It Should Be Illegal!!

Well, it is illegal at both the state and federal levels. At the federal level, it’s punishable by 5 years to life, if convicted. The problem is that most of the swatters are communication-savvy. They use anonymizing Internet services to do digital calling with spoofed origination numbers or use throw-away “burner” phones. Many swatters do it from the safety of a foreign country knowing that local law enforcement can’t prosecute them even if they could identify them. It can be very difficult to catch and prosecute a swatter.

Some Possible Defenses Against Swatting

I’m not involved in law enforcement in any way, and probably shouldn’t be proposing any swatting defenses at all. I am the opposite of an expert. But I did stay at a Holiday Inn recently, I regularly watch all versions of Law & Order, and I did read the recent swatting defense recommendations from the Committee for Safe and Secure Elections

(https://safeelections.org/statement-from-chairman-neal-kelley-sheriff-justin-smith-ret-and-chris-harvey-on-swatting/). Here’s my first attempt of potential swatting defenses, some of which might actually be useful.

Education is key. All law enforcement agencies should be taught about swatting attacks, given examples, and taught signs of a potential swatting attack. This education needs to be done to anyone taking and dispatching law enforcement resources and first responders, when they are first hired and several times a year thereafter.

Calls to police non-emergency numbers or even text-to-voice services are a frequent target of swatters because they are less monitored and less likely to end up being able to be traced to the caller. Law enforcement and dispatchers should be told this in their education.

SWAT teams need to be thoroughly educated in swatting. I assume that every SWAT team in the US already knows about swatting and knows it’s a possibility but we need even more education. SWAT teams need to be taught not to overreact to every claimed situation. I know this advice is absolutely pompous coming from someone who isn’t in law enforcement. I’m a huge proponent of law enforcement and have multiple family members who are cops. I have the utmost respect for law enforcement to the point that I have been criticized. But at least 2-3 innocent people have been killed by swatting attacks and hundreds more have been pulled into heightened situations where they could easily be shot. It can’t hurt for SWAT teams to come in with some idea that every SWAT call could possibly be a swatting attack. SWAT team leaders need frequent education in swatting so they can direct their members accordingly.

Note: The last swatting death I know about is from 2020, so perhaps most SWAT teams are already educated and responding accordingly. If so, I apologize.

Verification Questions

If the dispatcher is suspicious at all and they have the caller on the phone, they should be taught to ask quick verification questions in a SWAT situation that a real caller should know that a swatter might not. This gets tricky and dicey because you want law enforcement to respond as soon as possible. Always dispatch law enforcement first toward the claimed address and then ask a verification question or two if the caller is still on the line.

What type of verification questions? Here are some possibilities:

·???????? What color is your house?

·???????? Does your house have shutters, and if so, what color?

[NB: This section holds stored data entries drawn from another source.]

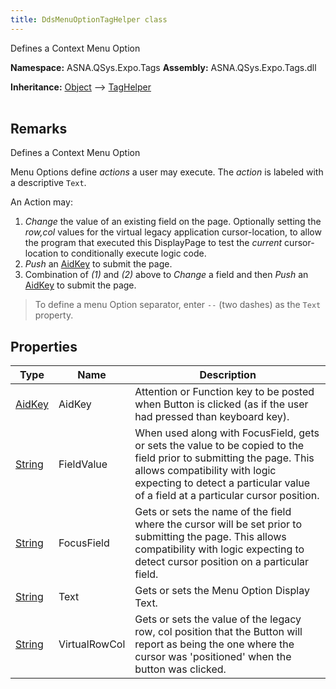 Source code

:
 ```yaml
---
title: DdsMenuOptionTagHelper class
---
```


Defines a Context Menu Option

**Namespace:** ASNA.QSys.Expo.Tags
**Assembly:** ASNA.QSys.Expo.Tags.dll

**Inheritance:** [Object](https://docs.microsoft.com/en-us/dotnet/api/system.object) --> [TagHelper](https://learn.microsoft.com/en-us/dotnet/api/microsoft.aspnetcore.razor.taghelpers.taghelper?view=aspnetcore-8.0)
<br>
<br>

## Remarks

Defines a Context Menu Option

Menu Options define *actions* a user may execute. The *action* is labeled with a descriptive `Text`.

An Action may:

1. *Change* the value of an existing field on the page. Optionally setting the *row,col* values for the virtual legacy application cursor-location, to allow the program that executed this DisplayPage to test the *current* cursor-location to conditionally execute logic code.
2. *Push* an [AidKey](/reference/expo/qsys-expo-model/aid-key.html) to submit the page.
3. Combination of *(1)* and *(2)* above to *Change* a field and then *Push* an [AidKey](/reference/expo/qsys-expo-model/aid-key.html) to submit the page.

>To define a menu Option separator, enter `--` (two dashes) as the `Text` property.


## Properties

| Type | Name | Description
| --- | --- | --- 
| [AidKey](/reference/expo/qsys-expo-model/aid-key.html) | AidKey | Attention or Function key to be posted when Button is clicked (as if the user had pressed than keyboard key). |
| [String](https://learn.microsoft.com/en-us/dotnet/api/system.string?view=net-8.0) | FieldValue | When used along with FocusField, gets or sets the value to be copied to the field prior to submitting the page. This allows compatibility with logic expecting to detect a particular value of a field at a particular cursor position.  |
| [String](https://learn.microsoft.com/en-us/dotnet/api/system.string?view=net-8.0) | FocusField | Gets or sets the name of the field where the cursor will be set prior to submitting the page. This allows compatibility with logic expecting to detect cursor position on a particular field. |
| [String](https://learn.microsoft.com/en-us/dotnet/api/system.string?view=net-8.0) | Text | Gets or sets the Menu Option Display Text. |
| [String](https://learn.microsoft.com/en-us/dotnet/api/system.string?view=net-8.0) | VirtualRowCol | Gets or sets the value of the legacy row, col position that the Button will report as being the one where the cursor was 'positioned' when the button was clicked. |
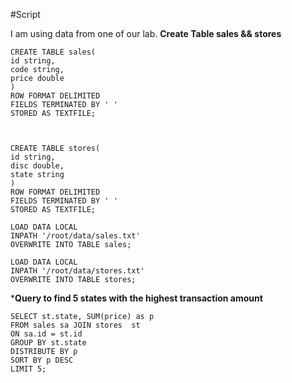 #Script

I am using data from one of our lab.
**Create Table sales && stores**
```
CREATE TABLE sales(
id string,
code string,
price double
)
ROW FORMAT DELIMITED
FIELDS TERMINATED BY ' '
STORED AS TEXTFILE;



CREATE TABLE stores(
id string,
disc double,
state string
)
ROW FORMAT DELIMITED
FIELDS TERMINATED BY ' '
STORED AS TEXTFILE;

LOAD DATA LOCAL
INPATH '/root/data/sales.txt'
OVERWRITE INTO TABLE sales;

LOAD DATA LOCAL
INPATH '/root/data/stores.txt'
OVERWRITE INTO TABLE stores;

```
***Query to find  5 states with the highest transaction amount**

```
SELECT st.state, SUM(price) as p
FROM sales sa JOIN stores  st 
ON sa.id = st.id
GROUP BY st.state
DISTRIBUTE BY p
SORT BY p DESC
LIMIT 5;

```
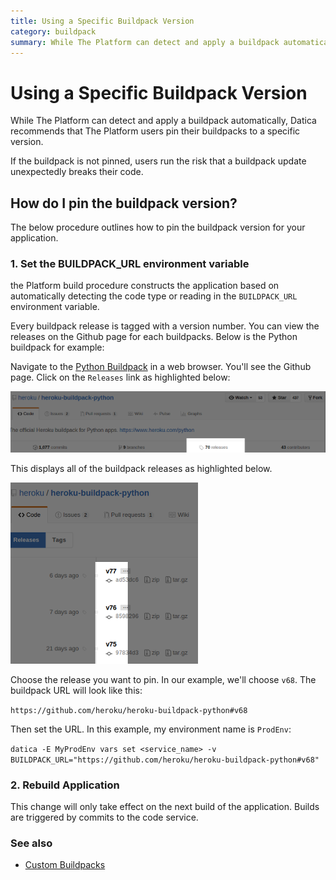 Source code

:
 ```yaml
---
title: Using a Specific Buildpack Version
category: buildpack
summary: While The Platform can detect and apply a buildpack automatically, Datica recommends that The Platform users pin their buildpacks to a specific version.
---
```


# Using a Specific Buildpack Version
While The Platform can detect and apply a buildpack automatically, Datica recommends that The Platform users pin their buildpacks to a specific version.

If the buildpack is not pinned, users run the risk that a buildpack update unexpectedly breaks their code.

## How do I pin the buildpack version?
The below procedure outlines how to pin the buildpack version for your application.

### 1. Set the BUILDPACK_URL environment variable
the Platform build procedure constructs the application based on automatically detecting the code type or reading in the `BUILDPACK_URL` environment variable.

Every buildpack release is tagged with a version number. You can view the releases on the Github page for each buildpacks. Below is the Python buildpack for example:

Navigate to the [Python Buildpack](https://github.com/heroku/heroku-buildpack-python) in a web browser. You'll see the Github page. Click on the `Releases` link as highlighted below:

![Python](images/buildpack_release_frontpage.png)

This displays all of the buildpack releases as highlighted below.

![Python_Releases](images/buildpack_release_github.png)

Choose the release you want to pin. In our example, we'll choose `v68`. The buildpack URL will look like this:

`https://github.com/heroku/heroku-buildpack-python#v68`

Then set the URL. In this example, my environment name is `ProdEnv`:

`datica -E MyProdEnv vars set <service_name> -v BUILDPACK_URL="https://github.com/heroku/heroku-buildpack-python#v68"`

### 2. Rebuild Application
This change will only take effect on the next build of the application. Builds are triggered by commits to the code service.

### See also
* [Custom Buildpacks](/compliant-cloud/articles/buildpacks-custom)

·???????? How do we access your backyard?

·???????? If we turn on to your street from XYZ street, what side of the street will your house be on?

·???????? Where is your house address located on your property?

·???????? What is the name of that convenience store at the end of your block?

The idea is to ask the caller something that they likely can’t quickly verify in the heat of the moment if they are a swatter but can be verified by real callers and first responders. If the caller can’t answer the question or answer it quickly, just pass that information down to team leaders so they can use that in their calculations.

[Yes, I know the answers to those questions could be looked up online, but the idea is to ask something the swatter was not expecting and to analyze the response and possible delay.]

Swatting Registry

It can’t hurt for law enforcement to have a list of high-profile people in their district who might be ripe for a swatting attack. People previously swatted should definitely be on the list. Anyone should be able to proactively place themselves on the list. Before a SWAT-type call is dispatched, the list should be checked, and if the person or address is on the list, that information should be passed on to first responders and team leaders. Hopefully, the list or a note can be placed in the EMS dispatch system so any relevant information is readily shown and highlighted to dispatchers.

Better Identification of Anonymous Connections

The real solution is far better identification and verification of callers. The world’s phone systems are notoriously easy to game and spoof. You can’t trust the number that a call is claiming to be from or trust who the person is saying they are. This is because of many things, including we use knowingly weak phone protocols that have long been known to be easy to hack and spoof. It’s also because anyone can buy and use anonymous burner phones or use anonymizing Internet services and products.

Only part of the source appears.